++++ Provided entries
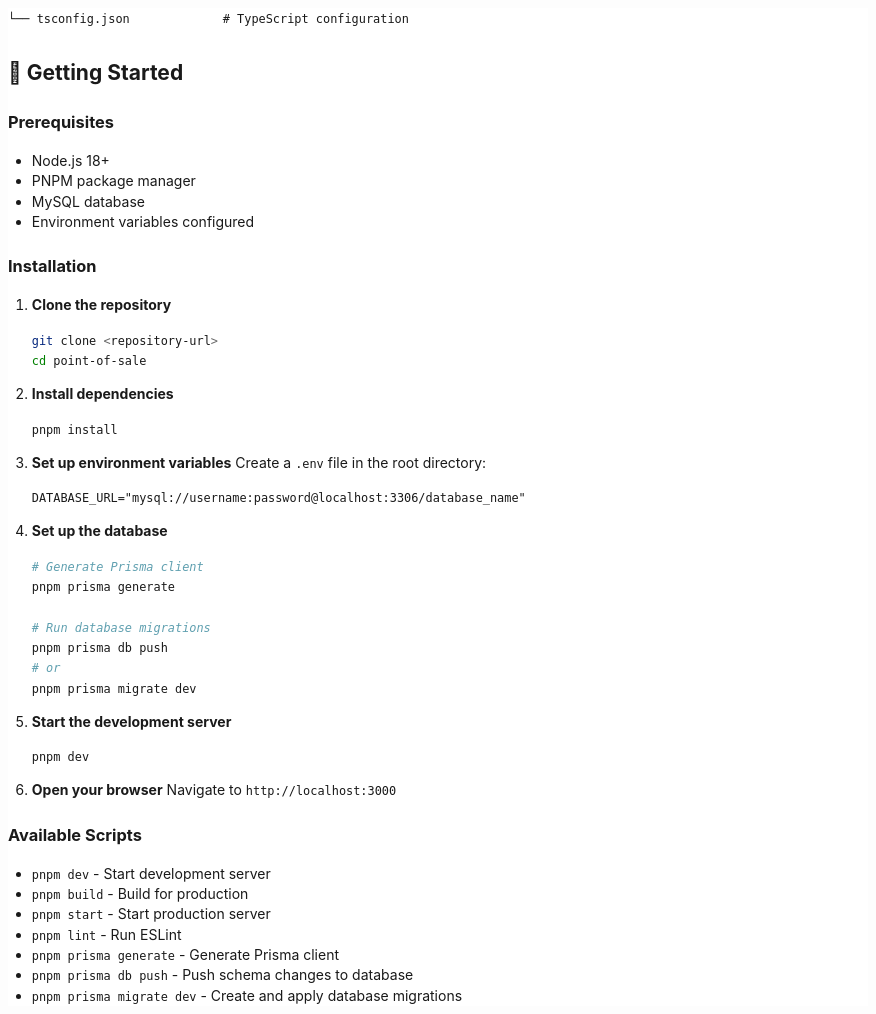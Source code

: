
 ```
└── tsconfig.json             # TypeScript configuration
```

## 🚀 Getting Started

### Prerequisites
- Node.js 18+ 
- PNPM package manager
- MySQL database
- Environment variables configured

### Installation

1. **Clone the repository**
   ```bash
   git clone <repository-url>
   cd point-of-sale
   ```

2. **Install dependencies**
   ```bash
   pnpm install
   ```

3. **Set up environment variables**
   Create a `.env` file in the root directory:
   ```env
   DATABASE_URL="mysql://username:password@localhost:3306/database_name"
   ```

4. **Set up the database**
   ```bash
   # Generate Prisma client
   pnpm prisma generate
   
   # Run database migrations
   pnpm prisma db push
   # or
   pnpm prisma migrate dev
   ```

5. **Start the development server**
   ```bash
   pnpm dev
   ```

6. **Open your browser**
   Navigate to `http://localhost:3000`

### Available Scripts

- `pnpm dev` - Start development server
- `pnpm build` - Build for production
- `pnpm start` - Start production server
- `pnpm lint` - Run ESLint
- `pnpm prisma generate` - Generate Prisma client
- `pnpm prisma db push` - Push schema changes to database
- `pnpm prisma migrate dev` - Create and apply database migrations
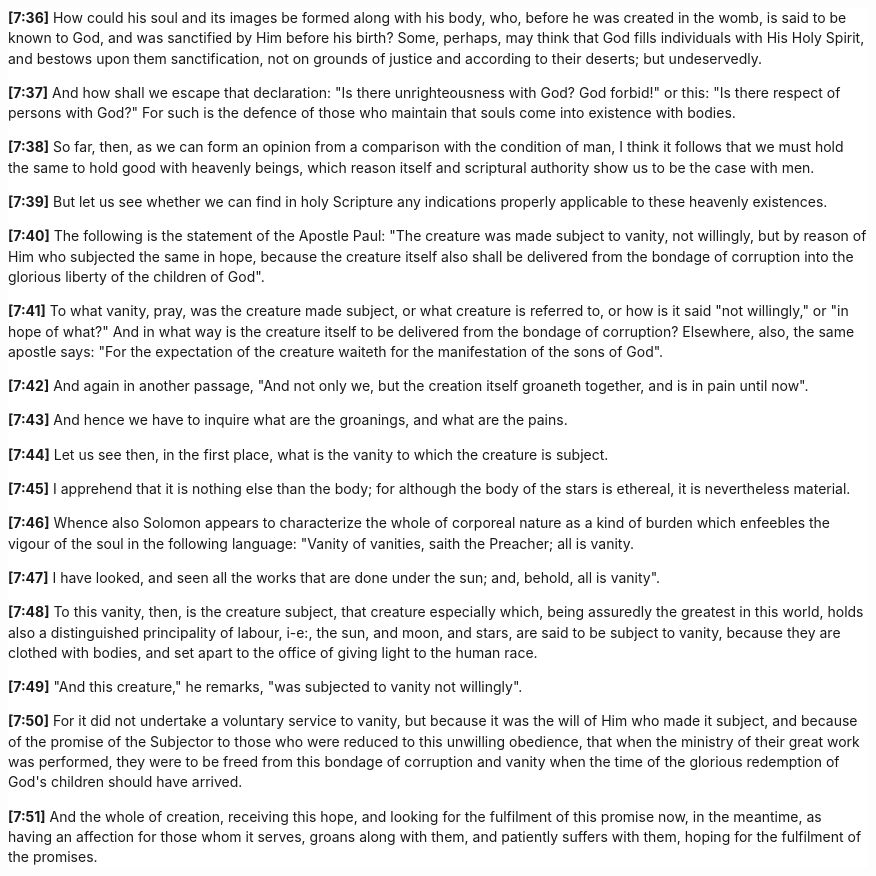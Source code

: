 **[7:36]** How could his soul and its images be formed along with his body, who, before he was created in the womb, is said to be known to God, and was sanctified by Him before his birth?  Some, perhaps, may think that God fills individuals with His Holy Spirit, and bestows upon them sanctification, not on grounds of justice and according to their deserts; but undeservedly.

**[7:37]** And how shall we escape that declaration:  "Is there unrighteousness with God?  God forbid!" or this:  "Is there respect of persons with God?"  For such is the defence of those who maintain that souls come into existence with bodies.

**[7:38]** So far, then, as we can form an opinion from a comparison with the condition of man, I think it follows that we must hold the same to hold good with heavenly beings, which reason itself and scriptural authority show us to be the case with men.

**[7:39]** But let us see whether we can find in holy Scripture any indications properly applicable to these heavenly existences.

**[7:40]** The following is the statement of the Apostle Paul:  "The creature was made subject to vanity, not willingly, but by reason of Him who subjected the same in hope, because the creature itself also shall be delivered from the bondage of corruption into the glorious liberty of the children of God".

**[7:41]** To what vanity, pray, was the creature made subject, or what creature is referred to, or how is it said "not willingly," or "in hope of what?"  And in what way is the creature itself to be delivered from the bondage of corruption?  Elsewhere, also, the same apostle says:  "For the expectation of the creature waiteth for the manifestation of the sons of God".

**[7:42]** And again in another passage, "And not only we, but the creation itself groaneth together, and is in pain until now".

**[7:43]** And hence we have to inquire what are the groanings, and what are the pains.

**[7:44]** Let us see then, in the first place, what is the vanity to which the creature is subject.

**[7:45]** I apprehend that it is nothing else than the body; for although the body of the stars is ethereal, it is nevertheless material.

**[7:46]** Whence also Solomon appears to characterize the whole of corporeal nature as a kind of burden which enfeebles the vigour of the soul in the following language:  "Vanity of vanities, saith the Preacher; all is vanity.

**[7:47]** I have looked, and seen all the works that are done under the sun; and, behold, all is vanity".

**[7:48]** To this vanity, then, is the creature subject, that creature especially which, being assuredly the greatest in this world, holds also a distinguished principality of labour, i-e:, the sun, and moon, and stars, are said to be subject to vanity, because they are clothed with bodies, and set apart to the office of giving light to the human race.

**[7:49]** "And this creature," he remarks, "was subjected to vanity not willingly".

**[7:50]** For it did not undertake a voluntary service to vanity, but because it was the will of Him who made it subject, and because of the promise of the Subjector to those who were reduced to this unwilling obedience, that when the ministry of their great work was performed, they were to be freed from this bondage of corruption and vanity when the time of the glorious redemption of God's children should have arrived.

**[7:51]** And the whole of creation, receiving this hope, and looking for the fulfilment of this promise now, in the meantime, as having an affection for those whom it serves, groans along with them, and patiently suffers with them, hoping for the fulfilment of the promises.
++++++++
What the task requires =>
How many lines in the entries above include the string "production"? Give only the number.

Task response =>
2